Serena Mackesy (pen name, Alex Marwood; born c. 1960s) is a British novelist and journalist who lives in London.

Life and education
Serena Mackesy is the daughter of the Scots-born Oxford military historian Piers Mackesy. She is also the granddaughter on her mother's side of the novelist Margaret Kennedy and on her father's side of Leonora Mackesy (born 1902), who wrote Harlequin romances as Leonora Starr and Dorothy Rivers. She grew up on the Oxfordshire/Gloucestershire borders and went to school in Oxford, where she gained a University of London degree in English literature from Manchester College, Oxford.

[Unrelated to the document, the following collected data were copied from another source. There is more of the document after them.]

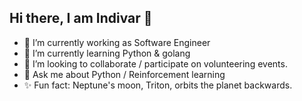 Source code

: ## Hi there, I am Indivar 👋

- 🔭 I’m currently working as Software Engineer
- 🌱 I’m currently learning Python & golang
- 👯 I’m looking to collaborate / participate on volunteering events.
- 💬 Ask me about Python / Reinforcement learning
- ✨ Fun fact: Neptune's moon, Triton, orbits the planet backwards. 
<!--
**indiVar0508/indiVar0508** is a ✨ _special_ ✨ repository because its `README.md` (this file) appears on your GitHub profile.

Here are some ideas to get you started:

- 🔭 I’m currently working on ...
- 🌱 I’m currently learning ...
- 👯 I’m looking to collaborate on ...
- 🤔 I’m looking for help with ...
- 💬 Ask me about ...
- 📫 How to reach me: ...
- 😄 Pronouns: ...
- ⚡ Fun fact: ...
-->
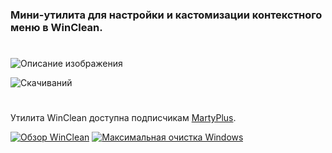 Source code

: ### Мини-утилита для настройки и кастомизации контекстного меню в WinClean.
#
![Описание изображения](https://i.ibb.co/DPGBqGG3/DDBF2-E7-C-438-C-48-AF-B6-AF-630-FDE0-C3-D7-B.png)

![Скачиваний](https://img.shields.io/github/downloads/MartyFiles/ContextMenuManager/Release/total?style=for-the-badge&label=Скачиваний&color=blue&logo=download)

#

Утилита WinClean доступна подписчикам [MartyPlus](https://t.me/martyfiles/1146).

[![Обзор WinClean](https://img.shields.io/badge/Обзор%20WinClean-red?style=for-the-badge&logo=youtube)](https://www.youtube.com/watch?v=5NBqbUUB1Pk)
[![Максимальная очистка Windows](https://img.shields.io/badge/Максимальная%20очистка%20Windows-red?style=for-the-badge&logo=youtube)](https://www.youtube.com/watch?v=id06E58oafI)
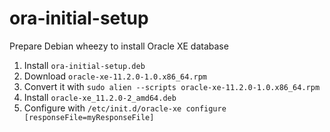 # ora-initial-setup

Prepare Debian wheezy to install Oracle XE database

1. Install `ora-initial-setup.deb`
2. Download `oracle-xe-11.2.0-1.0.x86_64.rpm`
3. Convert it with `sudo alien --scripts oracle-xe-11.2.0-1.0.x86_64.rpm`
4. Install `oracle-xe_11.2.0-2_amd64.deb`
5. Configure with `/etc/init.d/oracle-xe configure [responseFile=myResponseFile]`
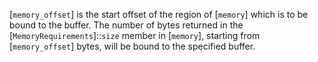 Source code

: [`memory_offset`] is the start offset of the region of [`memory`]
which is to be bound to the buffer.
The number of bytes returned in the
[`MemoryRequirements`]::`size` member in [`memory`], starting
from [`memory_offset`] bytes, will be bound to the specified buffer. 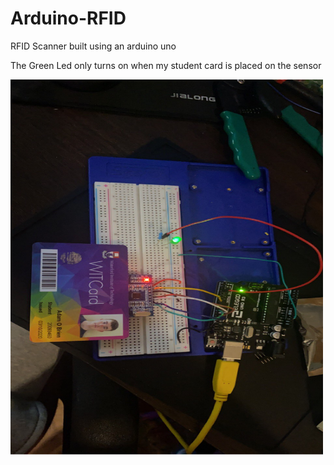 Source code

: # Arduino-RFID


RFID Scanner built using an arduino uno

The Green Led only turns on when my student card is placed on the sensor



<img src="rfidCard2.jpg" alt="Led Turned on" style="width:500px;height:600px;">
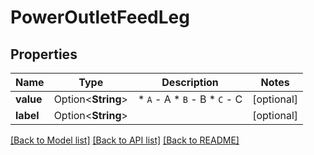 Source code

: # PowerOutletFeedLeg

## Properties

Name | Type | Description | Notes
------------ | ------------- | ------------- | -------------
**value** | Option<**String**> | * `A` - A * `B` - B * `C` - C | [optional]
**label** | Option<**String**> |  | [optional]

[[Back to Model list]](../README.md#documentation-for-models) [[Back to API list]](../README.md#documentation-for-api-endpoints) [[Back to README]](../README.md)


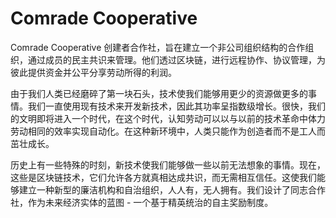 # Comrade Cooperative

Comrade Cooperative 创建者合作社，旨在建立一个非公司组织结构的合作组织，通过成员的民主共识来管理。他们透过区块链，进行远程协作、协议管理，为彼此提供资金并公平分享劳动所得的利润。

由于我们人类已经磨碎了第一块石头，技术使我们能够用更少的资源做更多的事情。我们一直使用现有技术来开发新技术，因此其功率呈指数级增长。很快，我们的文明即将进入一个时代，在这个时代，认知劳动可以以与以前的技术革命中体力劳动相同的效率实现自动化。在这种新环境中，人类只能作为创造者而不是工人而茁壮成长。

历史上有一些特殊的时刻，新技术使我们能够做一些以前无法想象的事情。现在，这些是区块链技术，它们允许各方就真相达成共识，而无需相互信任。这使我们能够建立一种新型的廉洁机构和自治组织，人人有，无人拥有。我们设计了同志合作社，作为未来经济实体的蓝图 - 一个基于精英统治的自主奖励制度。
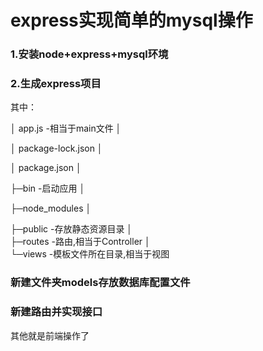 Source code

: 
express实现简单的mysql操作
==== 

### 1.安装node+express+mysql环境

### 2.生成express项目
其中：

│  app.js -相当于main文件
│

│  package-lock.json
│

│  package.json
│

├─bin -启动应用 
│

├─node_modules
│

├─public -存放静态资源目录
│          
├─routes -路由,相当于Controller
│      
└─views -模板文件所在目录,相当于视图

### 新建文件夹models存放数据库配置文件

### 新建路由并实现接口

其他就是前端操作了
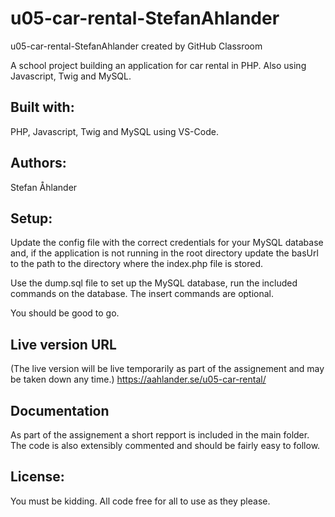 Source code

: # u05-car-rental-StefanAhlander
u05-car-rental-StefanAhlander created by GitHub Classroom

A school project building an application for car rental in PHP. Also using Javascript, Twig and MySQL.

## Built with:
PHP, Javascript, Twig and MySQL using VS-Code.

## Authors:
Stefan Åhlander

## Setup:
Update the config file with the correct credentials for your MySQL database and, if the application is not 
running in the root directory update the basUrl to the path to the directory where the index.php file
is stored.

Use the dump.sql file to set up the MySQL database, run the included commands on the database. The insert commands
are optional.

You should be good to go.

## Live version URL
(The live version will be live temporarily as part of the assignement and may be taken down any time.)
https://aahlander.se/u05-car-rental/

## Documentation
As part of the assignement a short repport is included in the main folder. The code is also extensibly
commented and should be fairly easy to follow.

## License:
You must be kidding. All code free for all to use as they please.
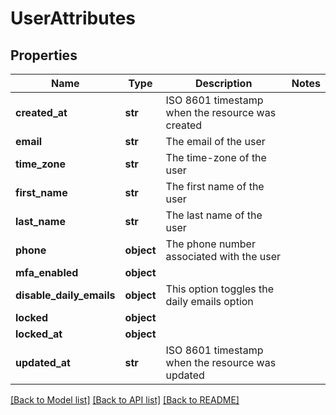 # UserAttributes

## Properties
Name | Type | Description | Notes
------------ | ------------- | ------------- | -------------
**created_at** | **str** | ISO 8601 timestamp when the resource was created | 
**email** | **str** | The email of the user | 
**time_zone** | **str** | The time-zone of the user | 
**first_name** | **str** | The first name of the user | 
**last_name** | **str** | The last name of the user | 
**phone** | **object** | The phone number associated with the user | 
**mfa_enabled** | **object** |  | 
**disable_daily_emails** | **object** | This option toggles the daily emails option | 
**locked** | **object** |  | 
**locked_at** | **object** |  | 
**updated_at** | **str** | ISO 8601 timestamp when the resource was updated | 

[[Back to Model list]](../README.md#documentation-for-models) [[Back to API list]](../README.md#documentation-for-api-endpoints) [[Back to README]](../README.md)


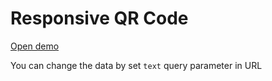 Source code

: # Responsive QR Code

[Open demo](https://rishubil.github.io/responsive-qr-code/?text=https://github.com/rishubil/responsive-qr-code)

You can change the data by set `text` query parameter in URL
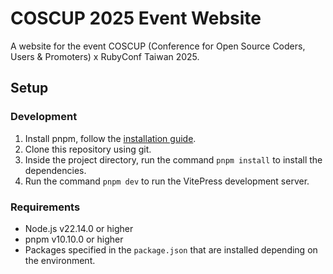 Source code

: # COSCUP 2025 Event Website

A website for the event COSCUP (Conference for Open Source Coders, Users & Promoters) x RubyConf Taiwan 2025.

## Setup

### Development
1. Install pnpm, follow the [installation guide](https://pnpm.io/installation).
2. Clone this repository using git.
3. Inside the project directory, run the command `pnpm install` to install the dependencies.
4. Run the command `pnpm dev` to run the VitePress development server.

### Requirements
* Node.js v22.14.0 or higher
* pnpm v10.10.0 or higher
* Packages specified in the `package.json` that are installed depending on the environment. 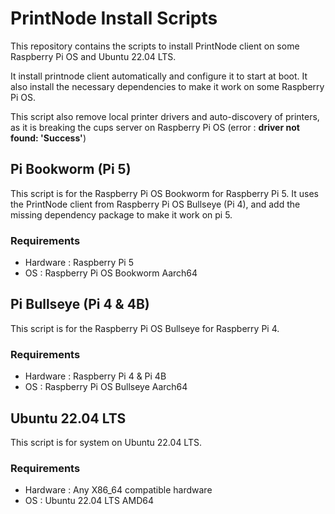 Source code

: # PrintNode Install Scripts

This repository contains the scripts to install PrintNode client on some Raspberry Pi OS and Ubuntu 22.04 LTS.

It install printnode client automatically and configure it to start at boot.
It also install the necessary dependencies to make it work on some Raspberry Pi OS.

This script also remove local printer drivers and auto-discovery of printers, as it is breaking the cups server on Raspberry Pi OS (error : **driver not found: 'Success'**)

## Pi Bookworm (Pi 5)
This script is for the Raspberry Pi OS Bookworm for Raspberry Pi 5.
It uses the PrintNode client from Raspberry Pi OS Bullseye (Pi 4), and add the missing dependency package to make it work on pi 5.

### Requirements 
- Hardware : Raspberry Pi 5
- OS : Raspberry Pi OS Bookworm Aarch64

## Pi Bullseye (Pi 4 & 4B)
This script is for the Raspberry Pi OS Bullseye for Raspberry Pi 4. 

### Requirements
- Hardware : Raspberry Pi 4 & Pi 4B
- OS : Raspberry Pi OS Bullseye Aarch64

## Ubuntu 22.04 LTS
This script is for system on Ubuntu 22.04 LTS.

### Requirements
- Hardware : Any X86_64 compatible hardware
- OS : Ubuntu 22.04 LTS AMD64

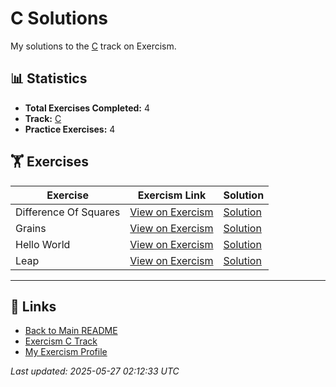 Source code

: # C Solutions

My solutions to the [C](https://exercism.org/tracks/c) track on Exercism.

## 📊 Statistics

- **Total Exercises Completed:** 4
- **Track:** [C](https://exercism.org/tracks/c)
- **Practice Exercises:** 4

## 🏋️ Exercises

| Exercise | Exercism Link | Solution |
|----------|---------------|----------|
| Difference Of Squares | [View on Exercism](https://exercism.org/tracks/c/exercises/difference-of-squares) | [Solution](difference-of-squares/README.md) |
| Grains | [View on Exercism](https://exercism.org/tracks/c/exercises/grains) | [Solution](grains/README.md) |
| Hello World | [View on Exercism](https://exercism.org/tracks/c/exercises/hello-world) | [Solution](hello-world/README.md) |
| Leap | [View on Exercism](https://exercism.org/tracks/c/exercises/leap) | [Solution](leap/README.md) |

---

## 🔗 Links

- [Back to Main README](../README.md)
- [Exercism C Track](https://exercism.org/tracks/c)
- [My Exercism Profile](https://exercism.org/profiles/princemuel)

*Last updated: 2025-05-27 02:12:33 UTC*
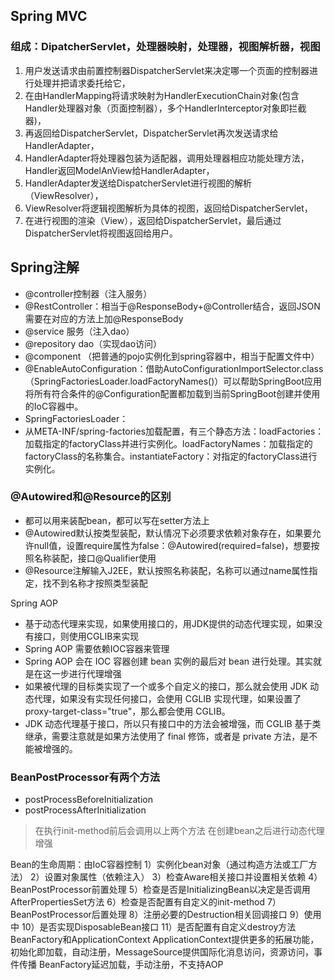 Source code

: ## Spring MVC
### 组成：DipatcherServlet，处理器映射，处理器，视图解析器，视图
1. 用户发送请求由前置控制器DispatcherServlet来决定哪一个页面的控制器进行处理并把请求委托给它，
2. 在由HandlerMapping将请求映射为HandlerExecutionChain对象(包含Handler处理器对象（页面控制器），多个HandlerInterceptor对象即拦截器)，
3. 再返回给DispatcherServlet，DispatcherServlet再次发送请求给HandlerAdapter，
4. HandlerAdapter将处理器包装为适配器，调用处理器相应功能处理方法，Handler返回ModelAnView给HandlerAdapter，
5. HandlerAdapter发送给DispatcherServlet进行视图的解析（ViewResolver），
6. ViewResolver将逻辑视图解析为具体的视图，返回给DispatcherServlet，
7. 在进行视图的渲染（View），返回给DispatcherServlet，最后通过DispatcherServlet将视图返回给用户。

## Spring注解
* @controller控制器（注入服务）
* @RestController：相当于@ResponseBody+@Controller结合，返回JSON需要在对应的方法上加@ResponseBody
* @service 服务（注入dao）
* @repository dao（实现dao访问）
* @component （把普通的pojo实例化到spring容器中，相当于配置文件中<bean id="" class="">）
* @EnableAutoConfiguration：借助AutoConfigurationImportSelector.class（SpringFactoriesLoader.loadFactoryNames()）可以帮助SpringBoot应用将所有符合条件的@Configuration配置都加载到当前SpringBoot创建并使用的IoC容器中。
*	SpringFactoriesLoader：
*	从META-INF/spring-factories加载配置，有三个静态方法：loadFactories：加载指定的factoryClass并进行实例化。loadFactoryNames：加载指定的factoryClass的名称集合。instantiateFactory：对指定的factoryClass进行实例化。

### @Autowired和@Resource的区别
* 都可以用来装配bean，都可以写在setter方法上
* @Autowired默认按类型装配，默认情况下必须要求依赖对象存在，如果要允许null值，设置require属性为false：@Autowired(required=false)，想要按照名称装配，接口@Qualifier使用
* @Resource注解输入J2EE，默认按照名称装配，名称可以通过name属性指定，找不到名称才按照类型装配

Spring AOP
* 基于动态代理来实现，如果使用接口的，用JDK提供的动态代理实现，如果没有接口，则使用CGLIB来实现
* Spring AOP 需要依赖IOC容器来管理
* Spring AOP 会在 IOC 容器创建 bean 实例的最后对 bean 进行处理。其实就是在这一步进行代理增强
* 如果被代理的目标类实现了一个或多个自定义的接口，那么就会使用 JDK 动态代理，如果没有实现任何接口，会使用 CGLIB 实现代理，如果设置了 proxy-target-class="true"，那么都会使用 CGLIB。
* JDK 动态代理基于接口，所以只有接口中的方法会被增强，而 CGLIB 基于类继承，需要注意就是如果方法使用了 final 修饰，或者是 private 方法，是不能被增强的。
### BeanPostProcessor有两个方法
* postProcessBeforeInitialization
* postProcessAfterInitialization
> 在执行init-method前后会调用以上两个方法
> 在创建bean之后进行动态代理增强

Bean的生命周期：由IoC容器控制
1）实例化bean对象（通过构造方法或工厂方法）
2）设置对象属性（依赖注入）
3）检查Aware相关接口并设置相关依赖
4）BeanPostProcessor前置处理
5）检查是否是InitializingBean以决定是否调用AfterPropertiesSet方法
6）检查是否配置有自定义的init-method
7）BeanPostProcessor后置处理
8）注册必要的Destruction相关回调接口
9）使用中
10）是否实现DisposableBean接口
11）是否配置有自定义destroy方法
BeanFactory和ApplicationContext
ApplicationContext提供更多的拓展功能，初始化即加载，自动注册，MessageSource提供国际化消息访问，资源访问，事件传播
BeanFactory延迟加载，手动注册，不支持AOP
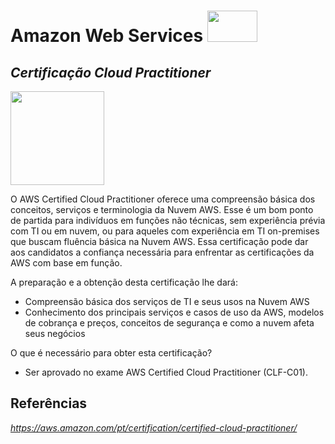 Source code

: # Amazon Web Services <image src="https://user-images.githubusercontent.com/12403699/234434276-e7cdcab8-c594-47a6-8862-7645e5740a2c.png" width="80" height="50">  

## *Certificação Cloud Practitioner*

<image src="https://user-images.githubusercontent.com/12403699/234680151-c511986b-b344-45e7-b0c2-cdce9d4f2e1b.png" width="150" height="150"> 

O AWS Certified Cloud Practitioner oferece uma compreensão básica dos conceitos, serviços e terminologia da Nuvem AWS. 
Esse é um bom ponto de partida para indivíduos em funções não técnicas, sem experiência prévia com TI ou em nuvem, ou para aqueles com experiência em TI on-premises que buscam fluência básica na Nuvem AWS. Essa certificação pode dar aos candidatos a confiança necessária para enfrentar as certificações da AWS com base em função.

A preparação e a obtenção desta certificação lhe dará:

- Compreensão básica dos serviços de TI e seus usos na Nuvem AWS
- Conhecimento dos principais serviços e casos de uso da AWS, modelos de cobrança e preços, conceitos de segurança e como a nuvem afeta seus negócios

O que é necessário para obter esta certificação?

- Ser aprovado no exame AWS Certified Cloud Practitioner (CLF-C01). 

## Referências

*https://aws.amazon.com/pt/certification/certified-cloud-practitioner/*

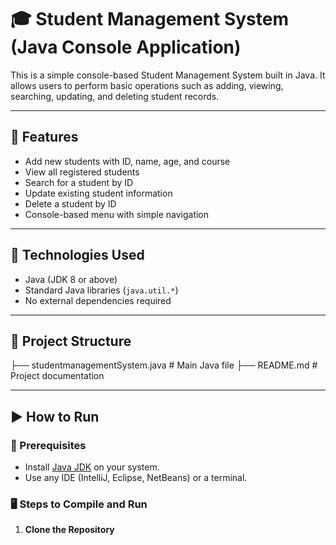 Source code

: # 🎓 Student Management System (Java Console Application)

This is a simple console-based Student Management System built in Java. It allows users to perform basic operations such as adding, viewing, searching, updating, and deleting student records.

---

## 📌 Features

- Add new students with ID, name, age, and course
- View all registered students
- Search for a student by ID
- Update existing student information
- Delete a student by ID
- Console-based menu with simple navigation

---

## 🧰 Technologies Used

- Java (JDK 8 or above)
- Standard Java libraries (`java.util.*`)
- No external dependencies required

---

## 📁 Project Structure
├── studentmanagementSystem.java # Main Java file
├── README.md # Project documentation

---

## ▶️ How to Run

### 🔧 Prerequisites

- Install [Java JDK](https://www.oracle.com/java/technologies/javase-downloads.html) on your system.
- Use any IDE (IntelliJ, Eclipse, NetBeans) or a terminal.

### 🖥️ Steps to Compile and Run

1. **Clone the Repository**
   




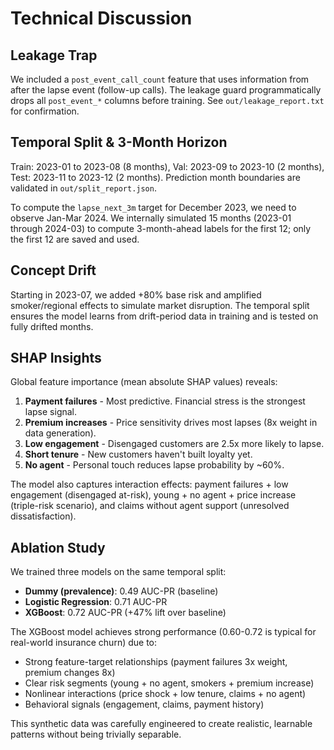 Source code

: # Technical Discussion

## Leakage Trap

We included a `post_event_call_count` feature that uses information from after the lapse event (follow-up calls). The leakage guard programmatically drops all `post_event_*` columns before training. See `out/leakage_report.txt` for confirmation.

## Temporal Split & 3-Month Horizon

Train: 2023-01 to 2023-08 (8 months), Val: 2023-09 to 2023-10 (2 months), Test: 2023-11 to 2023-12 (2 months). Prediction month boundaries are validated in `out/split_report.json`.

To compute the `lapse_next_3m` target for December 2023, we need to observe Jan-Mar 2024. We internally simulated 15 months (2023-01 through 2024-03) to compute 3-month-ahead labels for the first 12; only the first 12 are saved and used.

## Concept Drift

Starting in 2023-07, we added +80% base risk and amplified smoker/regional effects to simulate market disruption. The temporal split ensures the model learns from drift-period data in training and is tested on fully drifted months.

## SHAP Insights

Global feature importance (mean absolute SHAP values) reveals:

1. **Payment failures** - Most predictive. Financial stress is the strongest lapse signal.
2. **Premium increases** - Price sensitivity drives most lapses (8x weight in data generation).
3. **Low engagement** - Disengaged customers are 2.5x more likely to lapse.
4. **Short tenure** - New customers haven't built loyalty yet.
5. **No agent** - Personal touch reduces lapse probability by ~60%.

The model also captures interaction effects: payment failures + low engagement (disengaged at-risk), young + no agent + price increase (triple-risk scenario), and claims without agent support (unresolved dissatisfaction).

## Ablation Study

We trained three models on the same temporal split:

- **Dummy (prevalence)**: 0.49 AUC-PR (baseline)
- **Logistic Regression**: 0.71 AUC-PR
- **XGBoost**: 0.72 AUC-PR (+47% lift over baseline)

The XGBoost model achieves strong performance (0.60-0.72 is typical for real-world insurance churn) due to:
- Strong feature-target relationships (payment failures 3x weight, premium changes 8x)
- Clear risk segments (young + no agent, smokers + premium increase)
- Nonlinear interactions (price shock + low tenure, claims + no agent)
- Behavioral signals (engagement, claims, payment history)

This synthetic data was carefully engineered to create realistic, learnable patterns without being trivially separable.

Mackesy worked variously in offices, as an English teacher and on door-to-door sales before, as she told an interviewer in 2000: "I arrived at The Independent as a temp to cover for the secretary on the TV listings page... for a couple of weeks, realised I'd found somewhere I enjoyed and somehow never left.... I think the first writing I did was little potted movie previews on the weekend TV spread. The first thing anyone seemed to actually notice was a small daily bar review I used to write when the paper had a London supplement." By 1997 she was a regular columnist.

As a child, Serena Mackesy was a keen rider. She has described Malta as her favourite place in the world.

Novels
Mackesy established her reputation with the novel The Temp (1999). This went into the Sunday Times Top Ten on publication. Since then, she has published Virtue (2000), Simply Heaven (2002), and Hold My Hand (2008).

In 2012, she adopted the pseudonym "Alex Marwood" with the publication of the psychological thriller The Wicked Girls. This became a word-of-mouth bestseller in the UK, and was translated into 17 languages. It was included in Stephen King's Entertainment Weekly list of "The Ten Best Books I read this year" in 2013 and was shortlisted for an ITW award in the same year. The book won the Edgar Allan Poe Award (best paperback original) in 2014 and is also shortlisted for the Macavity Awards and Anthony Awards in the United States. A follow-up, The Killer Next Door, was published in 2014 followed, in 2016, by The Darkest Secret.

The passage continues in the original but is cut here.